Response: Thank you for your valuable suggestions.

[On line 15] We revised “Vegetation Indexes (VIs) are mainly used in crop yield estimation studies.” to “Commonly applied Vegetation Indexes (VIs) are mainly used in crop yield estimation, as they can reflect the greenness of vegetation.”

[On line 25] We revised “We propose a novel yield evaluation method that integrate biophysical variables and temporal aggregation. By using Google Earth Engine (GEE), the spectral indexes are calculated, and the maize yield in China at county level from 2015 to 2019 is estimated by using random forest.”

The sentence should be expressed as follows:

[On page 1, line 22-25] “Thus, this study proposes a novel yield evaluation method for integrating multiple spectral indexes and temporal aggregation data. In particular, spectral indexes were calculated by integrating publicly available data (remote sensing images and climate data) from the Google Earth Engine platform, and county-level maize yields in China from 2015 to 2019 were estimated using a random forest model.”

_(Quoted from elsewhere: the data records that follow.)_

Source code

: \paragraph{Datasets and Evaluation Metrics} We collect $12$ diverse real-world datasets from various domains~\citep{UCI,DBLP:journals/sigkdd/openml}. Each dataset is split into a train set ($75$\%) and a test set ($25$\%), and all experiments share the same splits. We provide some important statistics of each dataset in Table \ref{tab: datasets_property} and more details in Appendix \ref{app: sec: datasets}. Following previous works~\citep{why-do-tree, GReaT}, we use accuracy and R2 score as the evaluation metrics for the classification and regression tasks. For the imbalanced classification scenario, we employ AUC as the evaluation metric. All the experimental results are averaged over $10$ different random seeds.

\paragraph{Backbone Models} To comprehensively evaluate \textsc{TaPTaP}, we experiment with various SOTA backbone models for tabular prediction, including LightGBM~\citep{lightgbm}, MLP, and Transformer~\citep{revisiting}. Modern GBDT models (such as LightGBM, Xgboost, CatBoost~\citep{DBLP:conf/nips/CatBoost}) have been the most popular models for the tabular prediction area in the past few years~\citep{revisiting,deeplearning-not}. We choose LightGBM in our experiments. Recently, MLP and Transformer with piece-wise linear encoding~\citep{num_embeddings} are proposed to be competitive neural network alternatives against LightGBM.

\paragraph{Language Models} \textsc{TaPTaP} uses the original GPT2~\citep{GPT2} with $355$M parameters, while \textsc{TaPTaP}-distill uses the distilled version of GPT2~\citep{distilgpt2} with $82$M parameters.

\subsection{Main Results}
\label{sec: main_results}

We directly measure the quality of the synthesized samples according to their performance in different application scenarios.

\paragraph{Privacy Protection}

- L25. You talk in here about biophysical variables, what do you mean by those?. Before you were talking about VIs and climate variables. If you do not specify what do you mean by this term, then it is all confusing and looks like you do not actually understand that VIs are biophysical variables. As far as I can see, then the only difference w.r.t. some literature papers is the use of temporal information, is it right?.

Response: Thank you for your valuable and specific suggestions.

[On page 2, line 67-70] “Biophysical variables include leaf area index (LAI), vegetation cover, fraction of absorbed photo synthetically active radiation (fAPAR), pigment content(chlorophyll, carotenoid, anthocyanin), nitrogen content, canopy water content (CWC) and biomass [1-4]. ”

[On page 6 line 221-231] The commonly applied VIs are widely used to monitor crop cover, growth status and yield. However, the commonly applied VIs mainly reflects the greenness of vegetation, but it is difficult to fully capture the environmental pressure of crop growth and development. The factors influencing yield include climate, soil, genetics and management. Indexes reflecting biophysical variables (water content, pigments, nutrient elements and biomass) could be monitored using remote sensing technique. And these indexes could reflect to climate, soil, genetics and management. Therefore, we could monitor indirectly climate, soil, genetics and management by monitoring biophysical variables.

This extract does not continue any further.